Start of The data

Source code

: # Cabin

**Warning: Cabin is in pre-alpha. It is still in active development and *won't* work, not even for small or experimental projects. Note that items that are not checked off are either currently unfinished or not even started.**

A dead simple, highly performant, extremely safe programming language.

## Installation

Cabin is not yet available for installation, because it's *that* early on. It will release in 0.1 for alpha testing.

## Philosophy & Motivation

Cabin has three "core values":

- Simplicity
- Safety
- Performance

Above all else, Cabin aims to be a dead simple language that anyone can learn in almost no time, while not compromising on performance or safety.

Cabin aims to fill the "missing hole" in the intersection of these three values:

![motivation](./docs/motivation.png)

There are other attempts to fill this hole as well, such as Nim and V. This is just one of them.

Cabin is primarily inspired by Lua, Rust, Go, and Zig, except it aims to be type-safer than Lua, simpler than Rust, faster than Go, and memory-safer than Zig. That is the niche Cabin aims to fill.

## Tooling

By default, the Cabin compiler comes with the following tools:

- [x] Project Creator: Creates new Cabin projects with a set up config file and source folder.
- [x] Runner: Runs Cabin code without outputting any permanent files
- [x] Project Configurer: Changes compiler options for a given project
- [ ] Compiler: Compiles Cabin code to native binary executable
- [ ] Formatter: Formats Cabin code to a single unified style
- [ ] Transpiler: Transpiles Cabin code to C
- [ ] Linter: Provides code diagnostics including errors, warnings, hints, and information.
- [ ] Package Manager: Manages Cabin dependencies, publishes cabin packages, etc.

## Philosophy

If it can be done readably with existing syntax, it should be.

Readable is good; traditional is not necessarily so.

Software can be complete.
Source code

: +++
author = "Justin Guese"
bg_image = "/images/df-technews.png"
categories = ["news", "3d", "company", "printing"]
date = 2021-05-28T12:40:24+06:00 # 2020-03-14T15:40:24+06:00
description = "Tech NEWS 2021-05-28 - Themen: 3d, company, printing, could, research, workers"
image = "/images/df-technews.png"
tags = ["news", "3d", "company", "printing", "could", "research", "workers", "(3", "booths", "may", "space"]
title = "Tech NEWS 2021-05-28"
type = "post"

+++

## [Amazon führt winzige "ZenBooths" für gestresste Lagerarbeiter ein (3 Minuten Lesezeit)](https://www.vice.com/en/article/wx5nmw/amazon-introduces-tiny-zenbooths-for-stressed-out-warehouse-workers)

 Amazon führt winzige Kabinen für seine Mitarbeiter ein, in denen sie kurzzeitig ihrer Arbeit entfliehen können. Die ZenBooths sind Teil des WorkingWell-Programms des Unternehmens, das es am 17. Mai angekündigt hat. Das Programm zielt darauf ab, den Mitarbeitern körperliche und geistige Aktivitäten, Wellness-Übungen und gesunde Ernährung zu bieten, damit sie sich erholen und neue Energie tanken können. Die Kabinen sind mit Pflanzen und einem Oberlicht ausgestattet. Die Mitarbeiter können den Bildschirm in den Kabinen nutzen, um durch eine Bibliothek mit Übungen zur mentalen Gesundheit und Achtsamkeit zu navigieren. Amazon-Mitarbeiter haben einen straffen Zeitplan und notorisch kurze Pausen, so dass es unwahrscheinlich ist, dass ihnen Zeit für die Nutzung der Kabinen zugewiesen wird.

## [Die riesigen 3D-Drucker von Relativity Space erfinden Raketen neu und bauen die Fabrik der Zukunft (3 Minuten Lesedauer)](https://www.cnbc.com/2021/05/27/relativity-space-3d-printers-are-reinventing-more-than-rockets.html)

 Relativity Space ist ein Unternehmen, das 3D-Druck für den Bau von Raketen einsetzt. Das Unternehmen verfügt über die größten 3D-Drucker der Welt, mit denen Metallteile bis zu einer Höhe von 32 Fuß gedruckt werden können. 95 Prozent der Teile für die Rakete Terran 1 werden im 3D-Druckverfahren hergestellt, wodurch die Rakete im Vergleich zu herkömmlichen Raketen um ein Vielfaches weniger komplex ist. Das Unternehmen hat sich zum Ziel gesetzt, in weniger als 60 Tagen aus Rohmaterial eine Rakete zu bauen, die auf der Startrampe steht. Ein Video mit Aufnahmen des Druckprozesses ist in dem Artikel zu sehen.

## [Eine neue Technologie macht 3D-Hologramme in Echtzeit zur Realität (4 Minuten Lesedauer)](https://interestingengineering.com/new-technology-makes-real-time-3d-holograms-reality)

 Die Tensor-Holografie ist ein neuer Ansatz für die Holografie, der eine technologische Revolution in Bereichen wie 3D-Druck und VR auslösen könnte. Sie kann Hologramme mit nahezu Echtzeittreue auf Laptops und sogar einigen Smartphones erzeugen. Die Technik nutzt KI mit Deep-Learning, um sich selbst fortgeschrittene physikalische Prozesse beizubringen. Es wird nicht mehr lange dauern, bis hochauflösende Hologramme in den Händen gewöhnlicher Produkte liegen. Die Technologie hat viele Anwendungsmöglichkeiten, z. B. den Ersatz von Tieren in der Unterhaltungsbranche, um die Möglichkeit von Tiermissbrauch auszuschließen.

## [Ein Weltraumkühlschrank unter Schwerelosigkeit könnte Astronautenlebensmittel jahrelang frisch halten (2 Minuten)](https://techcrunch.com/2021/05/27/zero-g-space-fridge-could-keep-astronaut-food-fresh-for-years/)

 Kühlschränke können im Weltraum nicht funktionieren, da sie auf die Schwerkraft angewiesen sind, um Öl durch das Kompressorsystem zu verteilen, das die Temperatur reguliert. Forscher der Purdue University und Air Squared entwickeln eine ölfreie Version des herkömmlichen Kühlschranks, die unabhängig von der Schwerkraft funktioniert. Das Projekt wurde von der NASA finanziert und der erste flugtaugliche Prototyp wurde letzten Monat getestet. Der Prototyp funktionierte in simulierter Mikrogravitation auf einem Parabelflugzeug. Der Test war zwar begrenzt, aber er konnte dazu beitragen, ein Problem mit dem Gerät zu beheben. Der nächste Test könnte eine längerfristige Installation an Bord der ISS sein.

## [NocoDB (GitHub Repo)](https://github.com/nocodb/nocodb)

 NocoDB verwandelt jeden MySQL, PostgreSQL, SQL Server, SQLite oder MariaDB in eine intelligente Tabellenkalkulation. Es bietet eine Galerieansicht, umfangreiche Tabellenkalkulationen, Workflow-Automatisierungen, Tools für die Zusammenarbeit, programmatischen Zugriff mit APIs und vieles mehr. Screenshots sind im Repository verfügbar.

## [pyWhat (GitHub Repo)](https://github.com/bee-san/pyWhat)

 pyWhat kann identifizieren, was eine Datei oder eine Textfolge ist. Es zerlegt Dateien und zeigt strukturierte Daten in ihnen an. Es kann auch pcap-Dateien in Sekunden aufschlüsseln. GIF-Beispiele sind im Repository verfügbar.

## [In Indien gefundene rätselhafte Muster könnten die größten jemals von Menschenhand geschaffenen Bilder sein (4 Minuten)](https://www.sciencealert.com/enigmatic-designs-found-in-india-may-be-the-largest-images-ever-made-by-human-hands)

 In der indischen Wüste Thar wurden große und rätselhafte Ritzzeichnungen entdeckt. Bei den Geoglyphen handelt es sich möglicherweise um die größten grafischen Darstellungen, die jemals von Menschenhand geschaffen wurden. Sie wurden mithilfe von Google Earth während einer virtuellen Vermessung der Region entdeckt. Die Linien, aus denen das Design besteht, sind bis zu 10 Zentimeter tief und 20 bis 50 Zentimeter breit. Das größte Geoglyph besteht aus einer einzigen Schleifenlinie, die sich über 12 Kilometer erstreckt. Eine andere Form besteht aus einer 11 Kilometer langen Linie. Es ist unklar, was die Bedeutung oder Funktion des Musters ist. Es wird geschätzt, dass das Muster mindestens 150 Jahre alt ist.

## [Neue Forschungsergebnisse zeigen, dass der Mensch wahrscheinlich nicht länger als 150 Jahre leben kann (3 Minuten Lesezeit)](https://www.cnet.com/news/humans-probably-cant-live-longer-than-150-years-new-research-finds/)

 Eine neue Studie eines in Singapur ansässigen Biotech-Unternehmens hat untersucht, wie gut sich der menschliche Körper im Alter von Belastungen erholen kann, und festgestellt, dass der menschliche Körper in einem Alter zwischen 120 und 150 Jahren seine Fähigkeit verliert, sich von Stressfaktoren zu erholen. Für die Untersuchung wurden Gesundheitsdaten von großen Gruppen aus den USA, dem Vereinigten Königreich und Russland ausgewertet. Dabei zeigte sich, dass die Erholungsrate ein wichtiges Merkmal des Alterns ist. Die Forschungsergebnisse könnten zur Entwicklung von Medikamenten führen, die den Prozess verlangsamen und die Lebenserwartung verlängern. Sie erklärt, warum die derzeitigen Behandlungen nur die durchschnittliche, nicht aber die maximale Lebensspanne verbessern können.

End of The data

• **What you have to do**
The line above containing "- [ ] Package", the line containing "## [Die riesigen", and every line between them are to be transcribed exactly; no other line is wanted.

• **The answer**
- [ ] Package Manager: Manages Cabin dependencies, publishes cabin packages, etc.

## Philosophy

If it can be done readably with existing syntax, it should be.

Readable is good; traditional is not necessarily so.

Software can be complete.
Source code

: +++
author = "Justin Guese"
bg_image = "/images/df-technews.png"
categories = ["news", "3d", "company", "printing"]
date = 2021-05-28T12:40:24+06:00 # 2020-03-14T15:40:24+06:00
description = "Tech NEWS 2021-05-28 - Themen: 3d, company, printing, could, research, workers"
image = "/images/df-technews.png"
tags = ["news", "3d", "company", "printing", "could", "research", "workers", "(3", "booths", "may", "space"]
title = "Tech NEWS 2021-05-28"
type = "post"

+++

## [Amazon führt winzige "ZenBooths" für gestresste Lagerarbeiter ein (3 Minuten Lesezeit)](https://www.vice.com/en/article/wx5nmw/amazon-introduces-tiny-zenbooths-for-stressed-out-warehouse-workers)

 Amazon führt winzige Kabinen für seine Mitarbeiter ein, in denen sie kurzzeitig ihrer Arbeit entfliehen können. Die ZenBooths sind Teil des WorkingWell-Programms des Unternehmens, das es am 17. Mai angekündigt hat. Das Programm zielt darauf ab, den Mitarbeitern körperliche und geistige Aktivitäten, Wellness-Übungen und gesunde Ernährung zu bieten, damit sie sich erholen und neue Energie tanken können. Die Kabinen sind mit Pflanzen und einem Oberlicht ausgestattet. Die Mitarbeiter können den Bildschirm in den Kabinen nutzen, um durch eine Bibliothek mit Übungen zur mentalen Gesundheit und Achtsamkeit zu navigieren. Amazon-Mitarbeiter haben einen straffen Zeitplan und notorisch kurze Pausen, so dass es unwahrscheinlich ist, dass ihnen Zeit für die Nutzung der Kabinen zugewiesen wird.

## [Die riesigen 3D-Drucker von Relativity Space erfinden Raketen neu und bauen die Fabrik der Zukunft (3 Minuten Lesedauer)](https://www.cnbc.com/2021/05/27/relativity-space-3d-printers-are-reinventing-more-than-rockets.html)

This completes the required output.